# What to work on
Please return each record exactly as it stands.

# Data shown
● ● ● ●
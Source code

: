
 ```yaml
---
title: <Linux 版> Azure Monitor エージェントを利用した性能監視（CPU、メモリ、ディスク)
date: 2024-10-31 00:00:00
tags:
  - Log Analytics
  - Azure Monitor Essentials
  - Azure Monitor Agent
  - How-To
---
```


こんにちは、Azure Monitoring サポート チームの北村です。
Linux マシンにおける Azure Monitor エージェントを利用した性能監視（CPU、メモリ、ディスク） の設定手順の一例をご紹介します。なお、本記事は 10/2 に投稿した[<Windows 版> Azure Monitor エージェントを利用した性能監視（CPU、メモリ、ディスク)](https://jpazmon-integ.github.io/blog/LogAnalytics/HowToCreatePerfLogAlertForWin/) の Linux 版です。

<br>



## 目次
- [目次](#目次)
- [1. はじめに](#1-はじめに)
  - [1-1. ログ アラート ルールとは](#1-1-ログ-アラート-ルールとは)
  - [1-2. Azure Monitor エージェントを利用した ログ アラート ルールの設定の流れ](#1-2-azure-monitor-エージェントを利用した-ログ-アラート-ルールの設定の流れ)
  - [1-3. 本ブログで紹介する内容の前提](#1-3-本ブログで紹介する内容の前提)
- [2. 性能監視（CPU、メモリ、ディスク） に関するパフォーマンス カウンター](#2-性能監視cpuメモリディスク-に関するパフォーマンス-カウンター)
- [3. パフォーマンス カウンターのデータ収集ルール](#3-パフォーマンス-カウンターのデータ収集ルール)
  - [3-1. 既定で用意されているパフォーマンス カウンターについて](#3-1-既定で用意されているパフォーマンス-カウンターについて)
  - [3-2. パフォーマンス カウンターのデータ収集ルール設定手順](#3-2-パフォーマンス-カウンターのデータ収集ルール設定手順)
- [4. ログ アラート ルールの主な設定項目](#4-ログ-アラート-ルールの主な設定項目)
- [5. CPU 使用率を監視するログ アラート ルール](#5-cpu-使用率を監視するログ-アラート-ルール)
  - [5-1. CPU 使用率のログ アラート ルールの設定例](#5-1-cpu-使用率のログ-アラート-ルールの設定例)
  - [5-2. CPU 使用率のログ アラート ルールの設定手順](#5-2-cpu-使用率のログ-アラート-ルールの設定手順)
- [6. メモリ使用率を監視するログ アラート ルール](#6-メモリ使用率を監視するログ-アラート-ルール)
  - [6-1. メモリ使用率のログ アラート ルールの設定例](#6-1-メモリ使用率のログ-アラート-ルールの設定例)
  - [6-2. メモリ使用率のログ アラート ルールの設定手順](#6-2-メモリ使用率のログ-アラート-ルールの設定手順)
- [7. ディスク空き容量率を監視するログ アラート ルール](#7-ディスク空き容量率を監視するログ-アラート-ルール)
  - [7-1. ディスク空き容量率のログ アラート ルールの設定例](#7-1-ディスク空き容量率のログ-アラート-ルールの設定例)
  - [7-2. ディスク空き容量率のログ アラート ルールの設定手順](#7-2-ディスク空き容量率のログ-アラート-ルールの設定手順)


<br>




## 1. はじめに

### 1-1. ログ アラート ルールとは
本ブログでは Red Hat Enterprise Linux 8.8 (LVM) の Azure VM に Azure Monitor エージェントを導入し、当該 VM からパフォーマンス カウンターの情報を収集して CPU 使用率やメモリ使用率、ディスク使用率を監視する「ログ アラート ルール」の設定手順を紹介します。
● ● ● ●
# Finished task
Source code

:
 ```yaml
---
title: <Linux 版> Azure Monitor エージェントを利用した性能監視（CPU、メモリ、ディスク)
date: 2024-10-31 00:00:00
tags:
  - Log Analytics
  - Azure Monitor Essentials
  - Azure Monitor Agent
  - How-To
---
```


こんにちは、Azure Monitoring サポート チームの北村です。
Linux マシンにおける Azure Monitor エージェントを利用した性能監視（CPU、メモリ、ディスク） の設定手順の一例をご紹介します。なお、本記事は 10/2 に投稿した[<Windows 版> Azure Monitor エージェントを利用した性能監視（CPU、メモリ、ディスク)](https://jpazmon-integ.github.io/blog/LogAnalytics/HowToCreatePerfLogAlertForWin/) の Linux 版です。

<br>



## 目次
- [目次](#目次)
- [1. はじめに](#1-はじめに)
  - [1-1. ログ アラート ルールとは](#1-1-ログ-アラート-ルールとは)
  - [1-2. Azure Monitor エージェントを利用した ログ アラート ルールの設定の流れ](#1-2-azure-monitor-エージェントを利用した-ログ-アラート-ルールの設定の流れ)
  - [1-3. 本ブログで紹介する内容の前提](#1-3-本ブログで紹介する内容の前提)
- [2. 性能監視（CPU、メモリ、ディスク） に関するパフォーマンス カウンター](#2-性能監視cpuメモリディスク-に関するパフォーマンス-カウンター)
- [3. パフォーマンス カウンターのデータ収集ルール](#3-パフォーマンス-カウンターのデータ収集ルール)
  - [3-1. 既定で用意されているパフォーマンス カウンターについて](#3-1-既定で用意されているパフォーマンス-カウンターについて)
  - [3-2. パフォーマンス カウンターのデータ収集ルール設定手順](#3-2-パフォーマンス-カウンターのデータ収集ルール設定手順)
- [4. ログ アラート ルールの主な設定項目](#4-ログ-アラート-ルールの主な設定項目)
- [5. CPU 使用率を監視するログ アラート ルール](#5-cpu-使用率を監視するログ-アラート-ルール)
  - [5-1. CPU 使用率のログ アラート ルールの設定例](#5-1-cpu-使用率のログ-アラート-ルールの設定例)
  - [5-2. CPU 使用率のログ アラート ルールの設定手順](#5-2-cpu-使用率のログ-アラート-ルールの設定手順)
- [6. メモリ使用率を監視するログ アラート ルール](#6-メモリ使用率を監視するログ-アラート-ルール)
  - [6-1. メモリ使用率のログ アラート ルールの設定例](#6-1-メモリ使用率のログ-アラート-ルールの設定例)
  - [6-2. メモリ使用率のログ アラート ルールの設定手順](#6-2-メモリ使用率のログ-アラート-ルールの設定手順)
- [7. ディスク空き容量率を監視するログ アラート ルール](#7-ディスク空き容量率を監視するログ-アラート-ルール)
  - [7-1. ディスク空き容量率のログ アラート ルールの設定例](#7-1-ディスク空き容量率のログ-アラート-ルールの設定例)
  - [7-2. ディスク空き容量率のログ アラート ルールの設定手順](#7-2-ディスク空き容量率のログ-アラート-ルールの設定手順)


<br>




## 1. はじめに

### 1-1. ログ アラート ルールとは
本ブログでは Red Hat Enterprise Linux 8.8 (LVM) の Azure VM に Azure Monitor エージェントを導入し、当該 VM からパフォーマンス カウンターの情報を収集して CPU 使用率やメモリ使用率、ディスク使用率を監視する「ログ アラート ルール」の設定手順を紹介します。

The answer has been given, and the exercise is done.